__Linear Regression__
is an attractive model because the representation is so simple. The representation is a linear equation that combines a specific set of input values (x) the solution to which is
the predicted output for that set of input values (y). As such, both the input values (x) and
the output value are numeric.
The linear equation assigns one scale factor to each input value or column, called a coeficient
that is commonly represented by the Greek letter Beta. One additional coeficient is
also added, giving the line an additional degree of freedom (e.g. moving up and down on a
two-dimensional plot) and is often called the intercept or the bias coeficient. For example, in a
simple regression problem (a single x and a single y), the form of the model would be:
y = B0 + B1 * x

### Assumptions

- __Linear Assumption__. Linear regression assumes that the relationship between your input
and output is linear. It does not support anything else. This may be obvious, but it is
good to remember when you have a lot of attributes. You may need to transform data to
make the relationship linear (e.g. log transform for an exponential relationship).
- __Remove Noise__. Linear regression assumes that your input and output variables are
not noisy. Consider using data cleaning operations that let you better expose and clarify
the signal in your data. This is most important for the output variable and you want to
remove outliers in the output variable (y) if possible.
- __Remove Collinearity__. Linear regression will over-fit your data when you have highly correlated input variables. Consider calculating pairwise correlations for your input data and removing the most correlated.
- __Gaussian Distributions__. Linear regression will make more reliable predictions if your
input and output variables have a Gaussian distribution. You may get some benefit using
transforms (e.g. log or BoxCox) on you variables to make their distribution more Gaussian
looking.
- __Rescale Inputs__: Linear regression will often make more reliable predictions if you rescale
input variables using standardization or normalization.
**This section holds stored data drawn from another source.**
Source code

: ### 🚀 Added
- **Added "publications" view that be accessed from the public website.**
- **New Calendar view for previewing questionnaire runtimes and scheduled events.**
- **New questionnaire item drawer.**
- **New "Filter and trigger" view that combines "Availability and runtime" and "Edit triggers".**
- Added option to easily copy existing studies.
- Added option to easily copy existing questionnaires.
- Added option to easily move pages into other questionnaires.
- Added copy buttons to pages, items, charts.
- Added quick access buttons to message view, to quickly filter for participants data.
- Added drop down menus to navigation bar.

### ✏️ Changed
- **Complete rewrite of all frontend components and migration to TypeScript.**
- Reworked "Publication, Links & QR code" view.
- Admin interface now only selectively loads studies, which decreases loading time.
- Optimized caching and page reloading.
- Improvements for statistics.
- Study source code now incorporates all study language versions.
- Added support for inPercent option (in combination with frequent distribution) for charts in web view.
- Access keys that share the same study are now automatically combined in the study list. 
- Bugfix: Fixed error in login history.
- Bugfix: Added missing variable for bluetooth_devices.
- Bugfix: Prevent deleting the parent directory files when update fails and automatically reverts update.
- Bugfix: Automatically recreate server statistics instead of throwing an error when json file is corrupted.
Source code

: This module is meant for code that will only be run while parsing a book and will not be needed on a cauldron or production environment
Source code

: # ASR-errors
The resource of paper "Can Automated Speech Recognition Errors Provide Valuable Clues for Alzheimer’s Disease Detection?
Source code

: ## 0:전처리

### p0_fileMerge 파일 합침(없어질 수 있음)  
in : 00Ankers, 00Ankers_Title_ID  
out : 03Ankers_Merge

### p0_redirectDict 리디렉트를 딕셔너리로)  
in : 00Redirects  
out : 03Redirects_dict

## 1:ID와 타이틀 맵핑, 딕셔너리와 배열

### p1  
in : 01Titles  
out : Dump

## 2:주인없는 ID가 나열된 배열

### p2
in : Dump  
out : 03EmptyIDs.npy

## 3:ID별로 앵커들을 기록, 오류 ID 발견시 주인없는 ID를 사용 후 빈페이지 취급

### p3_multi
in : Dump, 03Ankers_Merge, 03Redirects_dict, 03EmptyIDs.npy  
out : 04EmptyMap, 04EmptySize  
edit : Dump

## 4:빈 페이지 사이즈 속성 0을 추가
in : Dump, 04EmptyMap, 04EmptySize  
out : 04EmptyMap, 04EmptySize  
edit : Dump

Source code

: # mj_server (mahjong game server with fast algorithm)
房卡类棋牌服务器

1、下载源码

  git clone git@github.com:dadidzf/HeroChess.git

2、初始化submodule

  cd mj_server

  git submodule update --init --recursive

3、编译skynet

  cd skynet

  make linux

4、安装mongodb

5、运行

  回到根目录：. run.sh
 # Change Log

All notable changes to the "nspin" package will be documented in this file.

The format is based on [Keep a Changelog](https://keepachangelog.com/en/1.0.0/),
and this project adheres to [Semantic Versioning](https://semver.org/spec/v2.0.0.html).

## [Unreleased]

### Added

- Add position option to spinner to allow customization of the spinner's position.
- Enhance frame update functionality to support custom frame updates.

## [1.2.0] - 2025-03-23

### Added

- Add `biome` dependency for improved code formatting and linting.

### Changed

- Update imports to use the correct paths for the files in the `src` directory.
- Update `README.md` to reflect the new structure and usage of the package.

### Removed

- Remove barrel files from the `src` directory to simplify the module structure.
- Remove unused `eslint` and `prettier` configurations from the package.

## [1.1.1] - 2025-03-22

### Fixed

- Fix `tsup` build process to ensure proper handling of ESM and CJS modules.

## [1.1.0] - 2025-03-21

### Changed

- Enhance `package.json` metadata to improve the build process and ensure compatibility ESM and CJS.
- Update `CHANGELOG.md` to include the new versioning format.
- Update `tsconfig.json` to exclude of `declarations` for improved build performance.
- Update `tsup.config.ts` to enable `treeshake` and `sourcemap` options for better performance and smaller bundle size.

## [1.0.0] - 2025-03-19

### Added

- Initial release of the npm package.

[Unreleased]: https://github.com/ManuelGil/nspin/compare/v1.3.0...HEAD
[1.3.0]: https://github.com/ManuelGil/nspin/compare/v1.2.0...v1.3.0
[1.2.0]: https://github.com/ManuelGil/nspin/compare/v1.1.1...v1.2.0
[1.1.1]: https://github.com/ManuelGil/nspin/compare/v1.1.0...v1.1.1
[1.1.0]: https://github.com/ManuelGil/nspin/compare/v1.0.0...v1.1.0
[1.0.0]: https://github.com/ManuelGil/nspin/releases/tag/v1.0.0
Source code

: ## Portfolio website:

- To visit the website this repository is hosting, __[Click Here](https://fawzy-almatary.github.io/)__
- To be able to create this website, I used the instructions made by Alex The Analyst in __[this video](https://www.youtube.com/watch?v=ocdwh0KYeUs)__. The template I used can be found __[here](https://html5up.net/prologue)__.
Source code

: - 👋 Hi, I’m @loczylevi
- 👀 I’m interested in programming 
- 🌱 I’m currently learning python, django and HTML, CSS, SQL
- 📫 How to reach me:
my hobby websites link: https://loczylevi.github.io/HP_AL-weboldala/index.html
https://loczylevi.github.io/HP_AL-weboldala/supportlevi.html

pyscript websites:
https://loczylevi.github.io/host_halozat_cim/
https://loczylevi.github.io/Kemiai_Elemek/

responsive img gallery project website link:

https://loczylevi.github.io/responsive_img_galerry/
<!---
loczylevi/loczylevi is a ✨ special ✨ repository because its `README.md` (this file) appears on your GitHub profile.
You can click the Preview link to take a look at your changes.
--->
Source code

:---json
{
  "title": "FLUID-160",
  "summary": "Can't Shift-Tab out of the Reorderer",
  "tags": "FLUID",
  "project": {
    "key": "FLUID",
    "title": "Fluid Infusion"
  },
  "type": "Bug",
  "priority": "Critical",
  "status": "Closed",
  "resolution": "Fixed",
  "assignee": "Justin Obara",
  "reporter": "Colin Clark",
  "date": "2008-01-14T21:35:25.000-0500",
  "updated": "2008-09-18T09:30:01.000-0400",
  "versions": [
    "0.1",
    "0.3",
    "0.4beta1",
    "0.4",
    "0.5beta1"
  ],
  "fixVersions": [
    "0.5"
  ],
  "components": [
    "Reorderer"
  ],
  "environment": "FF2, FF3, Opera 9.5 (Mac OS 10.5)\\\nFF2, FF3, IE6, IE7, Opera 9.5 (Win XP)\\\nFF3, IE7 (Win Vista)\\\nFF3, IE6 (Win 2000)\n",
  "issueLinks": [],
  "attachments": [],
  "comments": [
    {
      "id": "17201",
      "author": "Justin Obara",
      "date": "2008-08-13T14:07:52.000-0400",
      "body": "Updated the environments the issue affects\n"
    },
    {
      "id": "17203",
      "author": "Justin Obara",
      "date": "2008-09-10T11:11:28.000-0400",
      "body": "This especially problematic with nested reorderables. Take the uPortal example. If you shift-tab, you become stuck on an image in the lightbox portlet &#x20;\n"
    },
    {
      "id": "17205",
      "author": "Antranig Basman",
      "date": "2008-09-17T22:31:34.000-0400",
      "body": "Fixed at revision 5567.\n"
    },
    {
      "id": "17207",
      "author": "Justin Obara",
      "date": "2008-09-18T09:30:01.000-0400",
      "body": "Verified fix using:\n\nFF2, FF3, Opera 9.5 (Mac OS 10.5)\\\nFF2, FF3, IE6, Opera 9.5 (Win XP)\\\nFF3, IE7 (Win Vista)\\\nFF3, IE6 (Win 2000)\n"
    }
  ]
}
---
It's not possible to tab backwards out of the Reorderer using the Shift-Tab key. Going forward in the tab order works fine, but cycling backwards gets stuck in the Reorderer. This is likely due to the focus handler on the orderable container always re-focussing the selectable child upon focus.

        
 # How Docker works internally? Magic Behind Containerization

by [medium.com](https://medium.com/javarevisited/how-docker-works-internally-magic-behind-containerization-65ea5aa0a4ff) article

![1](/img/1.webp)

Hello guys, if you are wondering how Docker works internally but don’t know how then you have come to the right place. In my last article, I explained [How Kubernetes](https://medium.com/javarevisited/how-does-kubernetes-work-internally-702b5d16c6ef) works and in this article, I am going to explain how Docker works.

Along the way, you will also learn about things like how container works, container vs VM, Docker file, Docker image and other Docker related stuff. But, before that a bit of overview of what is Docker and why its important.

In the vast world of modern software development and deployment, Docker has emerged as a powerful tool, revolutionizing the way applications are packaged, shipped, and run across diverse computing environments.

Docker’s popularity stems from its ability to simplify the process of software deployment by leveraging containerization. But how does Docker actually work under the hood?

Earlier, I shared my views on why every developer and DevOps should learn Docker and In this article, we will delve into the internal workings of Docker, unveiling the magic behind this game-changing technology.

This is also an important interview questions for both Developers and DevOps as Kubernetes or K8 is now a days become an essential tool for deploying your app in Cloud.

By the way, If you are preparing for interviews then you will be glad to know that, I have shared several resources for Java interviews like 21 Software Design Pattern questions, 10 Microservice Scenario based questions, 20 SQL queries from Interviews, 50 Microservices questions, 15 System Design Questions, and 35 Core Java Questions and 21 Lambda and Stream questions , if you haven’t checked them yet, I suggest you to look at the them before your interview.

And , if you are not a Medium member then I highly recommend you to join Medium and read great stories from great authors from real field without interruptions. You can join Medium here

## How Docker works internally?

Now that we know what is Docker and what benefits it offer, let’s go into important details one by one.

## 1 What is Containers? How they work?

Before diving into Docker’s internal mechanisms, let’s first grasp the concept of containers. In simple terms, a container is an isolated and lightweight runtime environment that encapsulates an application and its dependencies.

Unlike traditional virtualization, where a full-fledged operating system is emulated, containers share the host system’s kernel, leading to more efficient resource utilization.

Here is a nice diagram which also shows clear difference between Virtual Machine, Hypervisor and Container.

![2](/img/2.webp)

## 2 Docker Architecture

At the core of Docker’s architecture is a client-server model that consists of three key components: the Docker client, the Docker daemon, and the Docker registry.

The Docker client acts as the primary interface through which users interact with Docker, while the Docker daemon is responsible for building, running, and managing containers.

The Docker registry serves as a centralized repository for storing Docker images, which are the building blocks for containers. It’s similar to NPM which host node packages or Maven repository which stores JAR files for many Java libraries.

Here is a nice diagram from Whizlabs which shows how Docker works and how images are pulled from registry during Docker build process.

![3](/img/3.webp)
B1 = corr(x; y) *stdev(y)/stdev(x)

In [1]:
def linear_regression(x,y,iterations=100,
                      learning_rate=0.01):
  n,m= len(x[0]),len(x)
  beta_0, beta_other = initialize_params(n)
  for _ in range(iterations):
    gradient_beta_0, gradient_beta_other = compute_gradient(
        x,y,beta_0,beta_other,n,m
    )
    beta_0, beta_other = update_params(
        beta_0,beta_other, gradient_beta_0, gradient_beta_other,
        learning_rate
    )
  return beta_0, beta_other

In [3]:
import random
def initialize_params(dimensions):
  beta_0 = 0
  beta_other = [random.random() for i in range(dimensions)]
  return beta_0, beta_other

In [5]:
def compute_gradient(x,y,beta_0,beta_other,dimension,m):
  gradient_beta_0 = 0
  gradient_beta_other = [0] * dimension

  for i in range(m):
    y_i_hat = sum(x[i][j] * beta_other[j] for j in range(dimension))+ beta_0
    derror_dy = 2 * (y[i] - y_i_hat)
    for j in range(dimension):
      gradient_beta_other[j] +=derror_dy + x[i][j]/m
    gradient_beta_0 += derror_dy/m
  return gradient_beta_0, gradient_beta_other

In [6]:
def update_params(beta_0, beta_other, gradient_beta_0,
                  gradient_beta_other, learning_rate):
  beta_0 += gradient_beta_0 * learning_rate
  for i in range(len(beta_other)):
    beta_other[i] +=(gradient_beta_other[i] * learning_rate)
  return beta_0, beta_other